In addition to tuning the minimum and maximum number of concurrent operations sent to the device, there are two other tunables related to asynchronous writes: zfs_vdev_async_write_active_min_dirty_percent and zfs_vdev_async_write_active_max_dirty_percent. Along with the min and max operation counts (zfs_vdev_async_write_min_active and zfs_vdev_aysync_write_max_active), these four tunables define a piece-wise linear function that determines the number of operations scheduled as depicted in this lovely ASCII art graph excerpted from the comments:

 * The number of concurrent operations issued for the async write I/O class
 * follows a piece-wise linear function defined by a few adjustable points.
 *
 *        |                   o---------| <-- zfs_vdev_async_write_max_active
 *   ^    |                  /^         |
 *   |    |                 / |         |
 * active |                /  |         |
 *  I/O   |               /   |         |
 * count  |              /    |         |
 *        |             /     |         |
 *        |------------o      |         | <-- zfs_vdev_async_write_min_active
 *       0|____________^______|_________|
 *        0%           |      |       100% of zfs_dirty_data_max
 *                     |      |
 *                     |      `-- zfs_vdev_async_write_active_max_dirty_percent
 *                     `--------- zfs_vdev_async_write_active_min_dirty_percent

In a relatively steady state we’d like to see the amount of outstanding dirty data stay in a narrow band between the min and max percentages, by default 30% and 60% respectively.

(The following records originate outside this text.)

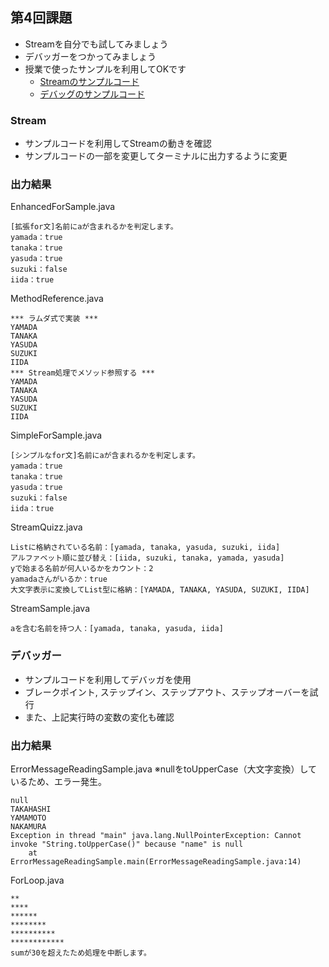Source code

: ## 第4回課題
 - Streamを自分でも試してみましょう
 - デバッガーをつかってみましょう
 - 授業で使ったサンプルを利用してOKです
    - [Streamのサンプルコード](https://github.com/raisetech-for-student/stream-sample)
    - [デバッグのサンプルコード](https://github.com/raisetech-for-student/debug-sample)

### Stream
 - サンプルコードを利用してStreamの動きを確認
 - サンプルコードの一部を変更してターミナルに出力するように変更

### 出力結果
EnhancedForSample.java
```
[拡張for文]名前にaが含まれるかを判定します。
yamada：true
tanaka：true
yasuda：true
suzuki：false
iida：true
```
MethodReference.java
```
*** ラムダ式で実装 ***
YAMADA
TANAKA
YASUDA
SUZUKI
IIDA
*** Stream処理でメソッド参照する ***
YAMADA
TANAKA
YASUDA
SUZUKI
IIDA
```
SimpleForSample.java
```
[シンプルなfor文]名前にaが含まれるかを判定します。
yamada：true
tanaka：true
yasuda：true
suzuki：false
iida：true
```
StreamQuizz.java
```
Listに格納されている名前：[yamada, tanaka, yasuda, suzuki, iida]
アルファベット順に並び替え：[iida, suzuki, tanaka, yamada, yasuda]
yで始まる名前が何人いるかをカウント：2
yamadaさんがいるか：true
大文字表示に変換してList型に格納：[YAMADA, TANAKA, YASUDA, SUZUKI, IIDA]
```
StreamSample.java
```
aを含む名前を持つ人：[yamada, tanaka, yasuda, iida]
```


### デバッガー
 - サンプルコードを利用してデバッガを使用
 - ブレークポイント, ステップイン、ステップアウト、ステップオーバーを試行
 - また、上記実行時の変数の変化も確認

### 出力結果
ErrorMessageReadingSample.java
※nullをtoUpperCase（大文字変換）しているため、エラー発生。
```
null
TAKAHASHI
YAMAMOTO
NAKAMURA
Exception in thread "main" java.lang.NullPointerException: Cannot invoke "String.toUpperCase()" because "name" is null
	at ErrorMessageReadingSample.main(ErrorMessageReadingSample.java:14)
```
ForLoop.java
```
**
****
******
********
**********
************
sumが30を超えたため処理を中断します。
```
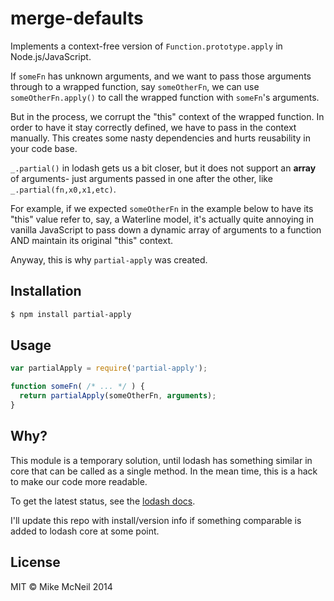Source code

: # merge-defaults

Implements a context-free version of `Function.prototype.apply` in Node.js/JavaScript.


If `someFn` has unknown arguments, and we want to pass those arguments through
to a wrapped function, say `someOtherFn`, we can use `someOtherFn.apply()` to
call the wrapped function with `someFn`'s arguments.

But in the process, we corrupt the "this" context of the wrapped function.
In order to have it stay correctly defined, we have to pass in the context manually.
This creates some nasty dependencies and hurts reusability in your code base.

`_.partial()` in lodash gets us a bit closer, but it does not support an **array**
of arguments- just arguments passed in one after the other, like `_.partial(fn,x0,x1,etc)`.

For example, if we expected `someOtherFn` in the example below to have its "this"
value refer to, say, a Waterline model, it's actually quite annoying in vanilla
JavaScript to pass down a dynamic array of arguments to a function AND maintain its
original "this" context.

Anyway, this is why `partial-apply` was created.


## Installation

```sh
$ npm install partial-apply
```

## Usage

```javascript
var partialApply = require('partial-apply');

function someFn( /* ... */ ) {
  return partialApply(someOtherFn, arguments);
}

```

## Why?

This module is a temporary solution, until lodash has something
similar in core that can be called as a single method.
In the mean time, this is a hack to make our code more readable.

To get the latest status, see the [lodash docs](http://lodash.com/docs).

I'll update this repo with install/version info if something comparable is
added to lodash core at some point.



## License

MIT &copy; Mike McNeil 2014
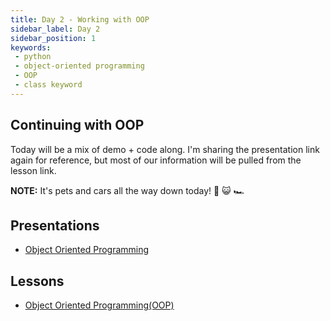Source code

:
 ```yaml
---
title: Day 2 - Working with OOP
sidebar_label: Day 2
sidebar_position: 1
keywords:
 - python
 - object-oriented programming
 - OOP
 - class keyword
---
```


## Continuing with OOP

Today will be a mix of demo + code along. I'm sharing the presentation link again for reference, but most of our information will be pulled from the lesson link.

**NOTE:** It's pets and cars all the way down today! 🐶 😺 🏎️

## Presentations

* [Object Oriented Programming](https://docs.google.com/presentation/d/1RjOygOpmeMTyEkh6sOyNv4yremX4C_TkYYkIk2SbR2A/edit?usp=sharing)

## Lessons

* [Object Oriented Programming(OOP)](/docs/lessons/solving-problems-using-code-python/python-oop)
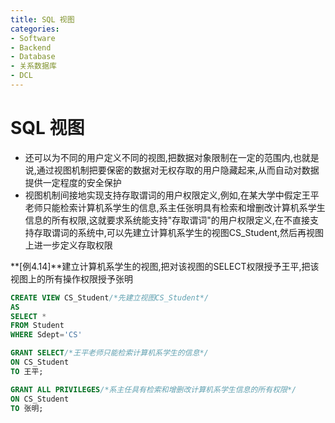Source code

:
 ```yaml
---
title: SQL 视图
categories:
- Software
- Backend
- Database
- 关系数据库
- DCL
---
```

# SQL 视图

- 还可以为不同的用户定义不同的视图,把数据对象限制在一定的范围内,也就是说,通过视图机制把要保密的数据对无权存取的用户隐藏起来,从而自动对数据提供一定程度的安全保护
- 视图机制间接地实现支持存取谓词的用户权限定义,例如,在某大学中假定王平老师只能检索计算机系学生的信息,系主任张明具有检索和增删改计算机系学生信息的所有权限,这就要求系统能支持"存取谓词"的用户权限定义,在不直接支持存取谓词的系统中,可以先建立计算机系学生的视图CS_Student,然后再视图上进一步定义存取权限

**[例4.14]**建立计算机系学生的视图,把对该视图的SELECT权限授予王平,把该视图上的所有操作权限授予张明

```sql
CREATE VIEW CS_Student/*先建立视图CS_Student*/
AS
SELECT *
FROM Student
WHERE Sdept='CS'

GRANT SELECT/*王平老师只能检索计算机系学生的信息*/
ON CS_Student
TO 王平;

GRANT ALL PRIVILEGES/*系主任具有检索和增删改计算机系学生信息的所有权限*/
ON CS_Student
TO 张明;
```

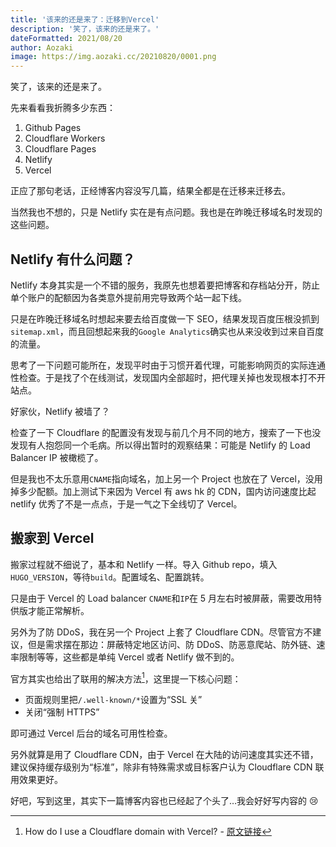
 ```yaml
---
title: '该来的还是来了：迁移到Vercel'
description: '笑了，该来的还是来了。'
dateFormatted: 2021/08/20
author: Aozaki
image: https://img.aozaki.cc/20210820/0001.png
---
```


笑了，该来的还是来了。

先来看看我折腾多少东西：

1. Github Pages
2. Cloudflare Workers
3. Cloudflare Pages
4. Netlify
5. Vercel

正应了那句老话，正经博客内容没写几篇，结果全都是在迁移来迁移去。

当然我也不想的，只是 Netlify 实在是有点问题。我也是在昨晚迁移域名时发现的这些问题。

## Netlify 有什么问题？

Netlify 本身其实是一个不错的服务，我原先也想着要把博客和存档站分开，防止单个账户的配额因为各类意外提前用完导致两个站一起下线。

只是在昨晚迁移域名时想起来要去给百度做一下 SEO，结果发现百度压根没抓到`sitemap.xml`，而且回想起来我的`Google Analytics`确实也从来没收到过来自百度的流量。

思考了一下问题可能所在，发现平时由于习惯开着代理，可能影响网页的实际连通性检查。于是找了个在线测试，发现国内全部超时，把代理关掉也发现根本打不开站点。

好家伙，Netlify 被墙了？

检查了一下 Cloudflare 的配置没有发现与前几个月不同的地方，搜索了一下也没发现有人抱怨同一个毛病。所以得出暂时的观察结果：可能是 Netlify 的 Load Balancer IP 被橄榄了。

但是我也不太乐意用`CNAME`指向域名，加上另一个 Project 也放在了 Vercel，没用掉多少配额。加上测试下来因为 Vercel 有 aws hk 的 CDN，国内访问速度比起 netlify 优秀了不是一点点，于是一气之下全线切了 Vercel。

## 搬家到 Vercel

搬家过程就不细说了，基本和 Netlify 一样。导入 Github repo，填入`HUGO_VERSION`，等待`build`。配置域名、配置跳转。

只是由于 Vercel 的 Load balancer `CNAME`和`IP`在 5 月左右时被屏蔽，需要改用特供版才能正常解析。

另外为了防 DDoS，我在另一个 Project 上套了 Cloudflare CDN。尽管官方不建议，但是需求摆在那边：屏蔽特定地区访问、防 DDoS、防恶意爬站、防外链、速率限制等等，这些都是单纯 Vercel 或者 Netlify 做不到的。

官方其实也给出了联用的解决方法[^1]，这里提一下核心问题：

- 页面规则里把`/.well-known/*`设置为“SSL 关”
- 关闭“强制 HTTPS”

即可通过 Vercel 后台的域名可用性检查。

另外就算是用了 Cloudflare CDN，由于 Vercel 在大陆的访问速度其实还不错，建议保持缓存级别为“标准”，除非有特殊需求或目标客户认为 Cloudflare CDN 联用效果更好。

好吧，写到这里，其实下一篇博客内容也已经起了个头了…我会好好写内容的 :cry:

[^1]: How do I use a Cloudflare domain with Vercel? - [原文链接](https://vercel.com/support/articles/using-cloudflare-with-vercel#with-proxy)
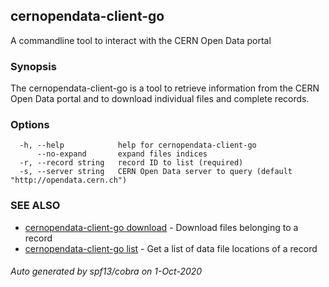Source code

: ## cernopendata-client-go

A commandline tool to interact with the CERN Open Data portal

### Synopsis

The cernopendata-client-go is a tool to retrieve information
from the CERN Open Data portal and to download individual
files and complete records.

### Options

```
  -h, --help            help for cernopendata-client-go
      --no-expand       expand files indices
  -r, --record string   record ID to list (required)
  -s, --server string   CERN Open Data server to query (default "http://opendata.cern.ch")
```

### SEE ALSO

* [cernopendata-client-go download](cernopendata-client-go_download.md)	 - Download files belonging to a record
* [cernopendata-client-go list](cernopendata-client-go_list.md)	 - Get a list of data file locations of a record

###### Auto generated by spf13/cobra on 1-Oct-2020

Tune zfs_vdev_async_write_max_active as described above to maximize throughput without hurting latency. The only reason to increase zfs_vdev_async_write_min_active is if additional writes have little to no impact on latency. While this could be used to make sure data reaches disk sooner, an alternative approach is to decrease zfs_vdev_async_write_active_min_dirty_percent thereby starting to flush data despite less dirty data accumulating.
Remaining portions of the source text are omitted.